They’re really batting a thousand down there. A third judge has ruled in favor of adoption rights for gay couples, calling Florida’s adoption ban unconstitutional:
“There is no rational connection between sexual orientation and what is or is not in the best interest of a child,” Miami-Dade Circuit Judge Maria Sampedro-Iglesia. She also called the anti-gay adoption law “unconstitutional on its face,” and that it could not be enforced.
“The permanent interests and benefit to all members of the adoptive household will be promoted by the adoption,” Sampedro-Iglesia wrote. Alenier “is a fit and proper person to adopt the child and has adequate resources and facilities to care for the child.”
Judge Sampedro-Iglesia’ ruling comes after a judge in Key West, Monroe Circuit Judge David J. Audlin, declared the law unconstitutional, after Audlin’ allowed a gay Key West lawyer, Wayne LaRue Smith, to adopt a boy he had been raising in foster care and Miami-Dade Circuit Judge Cindy Lederman approved the adoption of two half brothers by a gay North Miami foster parent, Frank Martin Gill, after she too said the law was unconstitutional.
When judges all over the state are calling a law unconstitutional, it probably is! Just a thought. Also, it becomes hard to throw accusations of “judishul activizm” when judge after judge after judge declares a law unconstitutional.
Still throwing those accusations, though, is Liberty Counsel’s Mat Staver.* It’s so sad when Christian Right attorneys try to “do law”:
Mathew Staver, founder and chairman of Orlando-based Liberty Counsel, called Sampedro-Iglesia’ ruling “evidence of judicial activism’ that violates state law.

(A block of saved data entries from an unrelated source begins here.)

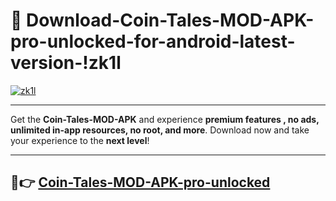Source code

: # 👯 Download-Coin-Tales-MOD-APK-pro-unlocked-for-android-latest-version-!zk1l

[![zk1l](https://huntroyalemodapk.pages.dev/)](https://huntroyalemodapk.pages.dev/)

---

Get the **Coin-Tales-MOD-APK** and experience **premium features , no ads, unlimited in-app resources, no root, and more**. Download now and take your experience to the **next level**!

---

## 🚀👉 [Coin-Tales-MOD-APK-pro-unlocked](https://huntroyalemodapk.pages.dev/)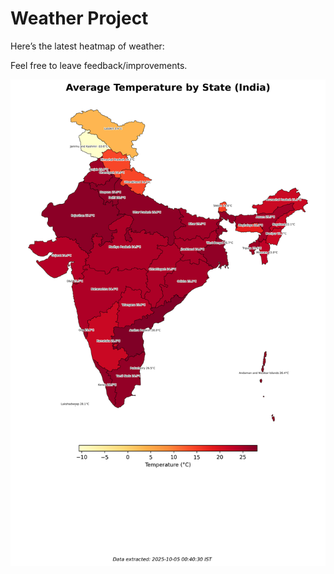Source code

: # Weather Project

Here’s the latest heatmap of weather:

Feel free to leave feedback/improvements.

![India Heatmap](docs/assets/india_heatmap.png?v=E17128)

“A judge is not a legislature onto oneself,” Staver said. “Judges don’t have the ability to write laws any way they desire. They have to follow the rule of law, and this judge did not.”
That’s right, Matthew! Judges are not legislatures! Judges are charged with interpreting the law in light of, in this case, the Florida Constitution, though, which is where things get confusing, so I’ll go slow for you! If judges’ jobs were simply to “follow the rule of law,” regardless of what the Constitution said, then their branch of government wouldn’t really be very important, now would it? But, you see, Matthew, the judicial system** is set up to act as a check on the legislature, so that if the people’s representatives pass unconstitutional laws, like the anti-gay adoption ban, then, in theory, the judges are charged with striking those laws down.
Civics is so confusing, I KNOW!
*SERIOUSLY, where is Lisa Miller?!
**Do they teach the “judicial system” at Liberty???